● **EXERCISE BRIEF**
Search the material for lines containing the word "download", and copy each one.

● **RECORDS SHOWN**

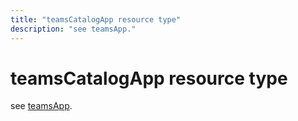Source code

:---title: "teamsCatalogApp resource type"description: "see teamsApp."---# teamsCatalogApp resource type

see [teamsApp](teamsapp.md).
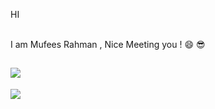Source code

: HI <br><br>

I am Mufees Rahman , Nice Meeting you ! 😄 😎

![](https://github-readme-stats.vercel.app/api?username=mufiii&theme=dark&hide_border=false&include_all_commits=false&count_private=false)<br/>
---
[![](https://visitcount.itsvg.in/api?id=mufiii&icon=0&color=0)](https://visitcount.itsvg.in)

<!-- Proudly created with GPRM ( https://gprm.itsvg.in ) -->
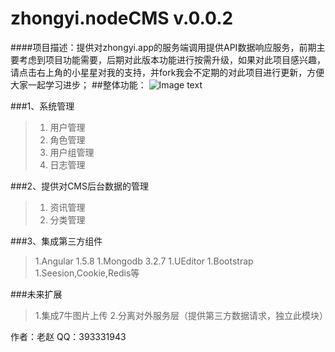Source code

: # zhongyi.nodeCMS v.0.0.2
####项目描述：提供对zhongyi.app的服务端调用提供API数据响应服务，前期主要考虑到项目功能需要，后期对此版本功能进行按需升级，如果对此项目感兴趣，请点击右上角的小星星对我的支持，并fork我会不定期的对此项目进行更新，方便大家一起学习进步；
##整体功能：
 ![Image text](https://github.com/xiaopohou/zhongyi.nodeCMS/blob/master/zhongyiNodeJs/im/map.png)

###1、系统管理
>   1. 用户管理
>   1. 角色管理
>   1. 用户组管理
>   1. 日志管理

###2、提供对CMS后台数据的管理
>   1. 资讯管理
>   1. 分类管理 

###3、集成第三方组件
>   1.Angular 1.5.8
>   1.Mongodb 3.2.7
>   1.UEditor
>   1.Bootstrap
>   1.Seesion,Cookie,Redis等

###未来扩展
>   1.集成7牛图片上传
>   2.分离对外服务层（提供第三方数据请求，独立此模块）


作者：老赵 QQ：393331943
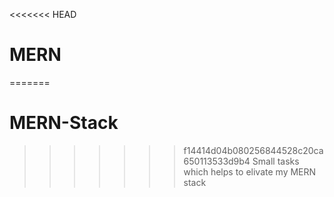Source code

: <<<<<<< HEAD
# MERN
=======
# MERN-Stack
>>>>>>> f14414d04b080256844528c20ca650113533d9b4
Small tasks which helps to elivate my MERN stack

==

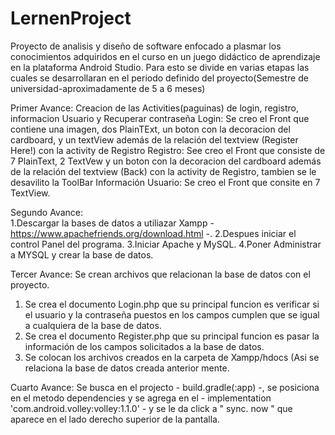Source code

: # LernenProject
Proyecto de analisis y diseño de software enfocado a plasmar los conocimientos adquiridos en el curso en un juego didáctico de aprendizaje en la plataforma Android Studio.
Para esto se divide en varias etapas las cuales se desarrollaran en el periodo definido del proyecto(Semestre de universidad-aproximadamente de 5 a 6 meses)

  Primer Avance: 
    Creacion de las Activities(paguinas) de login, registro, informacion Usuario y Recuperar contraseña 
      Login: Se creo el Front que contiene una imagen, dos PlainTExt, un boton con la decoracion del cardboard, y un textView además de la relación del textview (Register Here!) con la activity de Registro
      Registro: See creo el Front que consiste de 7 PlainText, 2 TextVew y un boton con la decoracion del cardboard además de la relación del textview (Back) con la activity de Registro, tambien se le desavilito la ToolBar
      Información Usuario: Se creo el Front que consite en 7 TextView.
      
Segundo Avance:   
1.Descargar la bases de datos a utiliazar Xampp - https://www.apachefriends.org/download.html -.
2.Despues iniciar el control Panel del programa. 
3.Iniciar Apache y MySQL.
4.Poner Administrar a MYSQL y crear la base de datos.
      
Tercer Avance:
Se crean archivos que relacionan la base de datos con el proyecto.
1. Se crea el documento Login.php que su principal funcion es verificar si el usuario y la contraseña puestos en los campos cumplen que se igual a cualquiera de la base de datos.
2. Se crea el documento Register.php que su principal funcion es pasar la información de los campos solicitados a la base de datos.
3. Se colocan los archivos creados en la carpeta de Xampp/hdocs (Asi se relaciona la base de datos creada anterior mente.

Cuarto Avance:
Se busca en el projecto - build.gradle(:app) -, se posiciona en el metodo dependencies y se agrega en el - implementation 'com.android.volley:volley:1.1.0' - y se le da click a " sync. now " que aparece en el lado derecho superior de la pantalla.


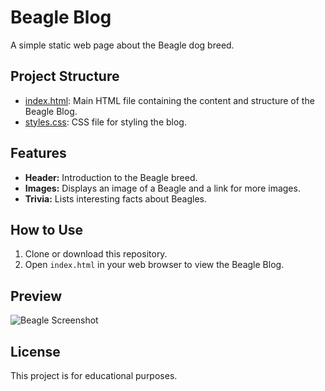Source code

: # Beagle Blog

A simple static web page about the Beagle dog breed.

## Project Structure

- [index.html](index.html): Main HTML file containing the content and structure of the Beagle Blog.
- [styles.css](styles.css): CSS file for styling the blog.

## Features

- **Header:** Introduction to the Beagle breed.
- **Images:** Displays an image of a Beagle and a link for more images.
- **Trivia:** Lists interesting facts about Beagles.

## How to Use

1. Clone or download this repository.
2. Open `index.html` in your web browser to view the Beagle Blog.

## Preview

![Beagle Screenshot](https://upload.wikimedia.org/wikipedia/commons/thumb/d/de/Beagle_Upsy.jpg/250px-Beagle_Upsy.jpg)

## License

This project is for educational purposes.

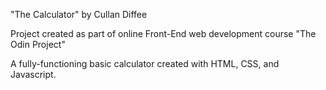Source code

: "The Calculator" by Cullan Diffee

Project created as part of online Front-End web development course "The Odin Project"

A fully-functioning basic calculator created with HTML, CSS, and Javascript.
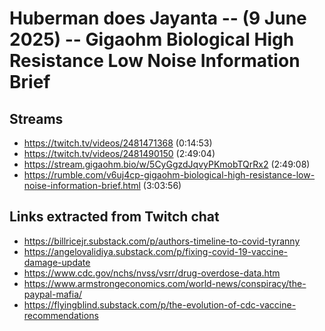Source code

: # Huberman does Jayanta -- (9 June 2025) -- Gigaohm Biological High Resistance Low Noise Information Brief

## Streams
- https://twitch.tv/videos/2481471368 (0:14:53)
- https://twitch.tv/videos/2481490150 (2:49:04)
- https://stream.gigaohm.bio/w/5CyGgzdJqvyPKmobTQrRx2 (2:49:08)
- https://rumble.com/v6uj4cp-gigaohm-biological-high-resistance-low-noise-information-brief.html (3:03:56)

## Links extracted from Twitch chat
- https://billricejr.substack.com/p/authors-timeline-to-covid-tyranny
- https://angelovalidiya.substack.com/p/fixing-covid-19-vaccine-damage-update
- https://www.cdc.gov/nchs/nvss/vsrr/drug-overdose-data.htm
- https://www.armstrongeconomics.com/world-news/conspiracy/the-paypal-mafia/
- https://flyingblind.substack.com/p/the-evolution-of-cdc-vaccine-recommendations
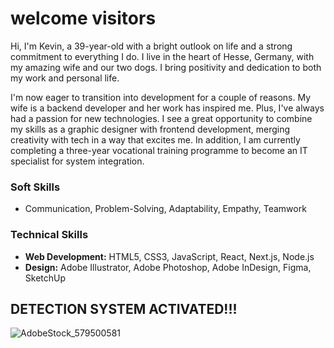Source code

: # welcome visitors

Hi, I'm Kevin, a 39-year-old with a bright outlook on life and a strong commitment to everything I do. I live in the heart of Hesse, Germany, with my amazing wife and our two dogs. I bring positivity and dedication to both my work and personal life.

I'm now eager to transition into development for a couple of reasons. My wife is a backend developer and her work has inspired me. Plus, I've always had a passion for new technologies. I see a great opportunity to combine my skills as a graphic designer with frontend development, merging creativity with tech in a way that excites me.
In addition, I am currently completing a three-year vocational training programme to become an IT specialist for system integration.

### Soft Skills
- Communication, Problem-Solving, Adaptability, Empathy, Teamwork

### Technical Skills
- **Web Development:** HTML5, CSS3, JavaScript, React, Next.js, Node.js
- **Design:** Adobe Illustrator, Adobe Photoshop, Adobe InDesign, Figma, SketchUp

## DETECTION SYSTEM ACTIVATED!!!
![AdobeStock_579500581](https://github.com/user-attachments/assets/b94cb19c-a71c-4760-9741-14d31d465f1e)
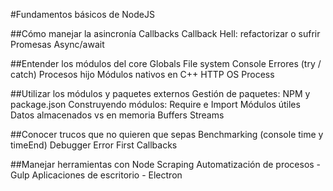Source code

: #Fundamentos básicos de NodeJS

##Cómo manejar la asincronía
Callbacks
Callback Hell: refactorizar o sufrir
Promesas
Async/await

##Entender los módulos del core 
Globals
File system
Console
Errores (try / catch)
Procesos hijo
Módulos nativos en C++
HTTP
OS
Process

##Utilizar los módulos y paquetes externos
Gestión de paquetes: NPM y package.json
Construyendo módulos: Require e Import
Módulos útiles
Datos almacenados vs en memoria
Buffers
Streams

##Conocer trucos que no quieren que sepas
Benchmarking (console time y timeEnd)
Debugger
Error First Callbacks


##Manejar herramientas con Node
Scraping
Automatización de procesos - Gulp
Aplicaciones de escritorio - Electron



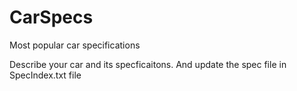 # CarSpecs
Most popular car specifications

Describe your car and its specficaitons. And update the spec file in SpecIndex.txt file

● **RESULT**
1.Descargar la bases de datos a utiliazar Xampp - https://www.apachefriends.org/download.html -.
1. Clone or download this repository.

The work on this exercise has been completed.